Il B. andò esule a Torino e a Firenze, sempre in contatto con ambienti di governo, e svolse una funzione conciliatrice in seno all'emigrazione romana, in preda a gravi contrasti per una lotta di potere e per una definizione di programmi. All'inizio del 1867 fece parte di una commissione che doveva attuare l'intesa fra le parti in vista dell'azione che la partenza delle truppe francesi da Roma sembrava promettere. E fu l'azione che sarebbe sfociata tra opposizioni e riserve di molti Romani, fra cui probabilmente lo stesso B., nella marcia di Garibaldi verso Roma, nella sconfitta di Mentana.

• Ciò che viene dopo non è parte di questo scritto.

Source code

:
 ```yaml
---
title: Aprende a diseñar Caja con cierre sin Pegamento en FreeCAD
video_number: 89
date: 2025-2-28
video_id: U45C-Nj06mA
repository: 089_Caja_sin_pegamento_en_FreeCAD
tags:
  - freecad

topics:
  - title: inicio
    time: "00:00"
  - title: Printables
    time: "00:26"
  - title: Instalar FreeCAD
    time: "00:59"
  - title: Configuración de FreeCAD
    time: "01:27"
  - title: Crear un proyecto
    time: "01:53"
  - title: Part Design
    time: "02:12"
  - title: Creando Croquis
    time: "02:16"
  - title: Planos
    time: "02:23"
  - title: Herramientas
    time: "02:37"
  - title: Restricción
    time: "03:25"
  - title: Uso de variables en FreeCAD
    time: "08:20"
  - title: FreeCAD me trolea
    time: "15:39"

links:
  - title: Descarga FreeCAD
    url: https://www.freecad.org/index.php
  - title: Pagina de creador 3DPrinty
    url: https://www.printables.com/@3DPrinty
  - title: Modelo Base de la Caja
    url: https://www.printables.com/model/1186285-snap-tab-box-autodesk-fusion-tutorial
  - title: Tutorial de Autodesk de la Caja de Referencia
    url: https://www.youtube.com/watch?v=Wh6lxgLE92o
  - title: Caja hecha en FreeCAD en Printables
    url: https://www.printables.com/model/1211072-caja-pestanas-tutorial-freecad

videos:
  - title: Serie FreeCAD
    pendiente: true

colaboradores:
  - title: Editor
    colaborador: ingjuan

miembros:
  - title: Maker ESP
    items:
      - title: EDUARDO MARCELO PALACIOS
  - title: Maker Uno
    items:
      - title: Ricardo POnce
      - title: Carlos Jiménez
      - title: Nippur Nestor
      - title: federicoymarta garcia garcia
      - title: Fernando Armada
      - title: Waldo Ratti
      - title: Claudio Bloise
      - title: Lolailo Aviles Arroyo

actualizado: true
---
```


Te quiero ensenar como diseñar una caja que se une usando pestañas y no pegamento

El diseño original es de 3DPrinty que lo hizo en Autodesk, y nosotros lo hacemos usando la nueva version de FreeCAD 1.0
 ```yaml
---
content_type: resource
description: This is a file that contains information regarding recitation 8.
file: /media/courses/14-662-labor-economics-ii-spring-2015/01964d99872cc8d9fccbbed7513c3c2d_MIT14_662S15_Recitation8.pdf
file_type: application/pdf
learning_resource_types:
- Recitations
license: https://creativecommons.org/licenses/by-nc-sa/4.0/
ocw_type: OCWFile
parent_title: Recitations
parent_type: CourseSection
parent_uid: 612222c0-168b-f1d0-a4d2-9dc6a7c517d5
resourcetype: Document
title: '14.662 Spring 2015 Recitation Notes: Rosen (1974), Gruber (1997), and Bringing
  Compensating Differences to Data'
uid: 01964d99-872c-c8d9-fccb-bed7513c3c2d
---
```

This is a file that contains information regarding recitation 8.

Dopo l'ingresso delle truppe italiane a Roma, nel 1870, il B. ebbe qualche incarico dal governo luogotenenziale; ricoprì poi varie funzioni nell'amministrazione comunale e provinciale, ma finì per ritirarsi ben presto a vita privata. Morì il 14 genn. 1912 e fu sepolto nel cimitero evangelico di Testaccio: il suo matrimonio con la scrittrice americana Sofia Van Matre, avvenuto nel 1875, aveva forse contribuito a far maturare in una conversione protestante quello che era stato il sentimento nettamente anticlericale della sua giovinezza.
Fonti e Bibl.: Molte lettere scritte dal B., che aveva assunto il nome di battaglia di "Flavio", e a lui dirette, sono nel Museo Centrale del Risorgimento di Roma; quella inviata al console, a nome del Comitato, nel 1862, è pubbl. in Doc. diplom. ital., s. 1, II, Roma 1959, pp. 604 s.; vari dispacci del 1864 in I. Bellini, Il Comitato Naz. Romano e il governo ital. nel 1864, in Rass. stor.del Risorg., XIV (1927), pp. 123-187. Si veda anche: necrologio nel Popolo romano, 16 genn. 1912; Dizionario del Risorgimentonazionale, II, p. 326.